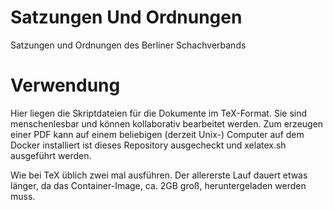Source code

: # Satzungen Und Ordnungen
Satzungen und Ordnungen des Berliner Schachverbands

# Verwendung
Hier liegen die Skriptdateien für die Dokumente im TeX-Format. Sie sind menschenlesbar und können kollaborativ bearbeitet werden.
Zum erzeugen einer PDF kann auf einem beliebigen (derzeit Unix-) Computer auf dem Docker installiert ist dieses Repository ausgecheckt und xelatex.sh <dateiname> ausgeführt werden.
  
Wie bei TeX üblich zwei mal ausführen. 
Der allererste Lauf dauert etwas länger, da das Container-Image, ca. 2GB groß, heruntergeladen werden muss.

__________________________________________________

• _Task description_: Reproduce every entry exactly, but omit each picture.

• _Solution to the exercise_:
Source code

: # Satzungen Und Ordnungen
Satzungen und Ordnungen des Berliner Schachverbands

# Verwendung
Hier liegen die Skriptdateien für die Dokumente im TeX-Format. Sie sind menschenlesbar und können kollaborativ bearbeitet werden.
Zum erzeugen einer PDF kann auf einem beliebigen (derzeit Unix-) Computer auf dem Docker installiert ist dieses Repository ausgecheckt und xelatex.sh <dateiname> ausgeführt werden.
  
Wie bei TeX üblich zwei mal ausführen. 
Der allererste Lauf dauert etwas länger, da das Container-Image, ca. 2GB groß, heruntergeladen werden muss.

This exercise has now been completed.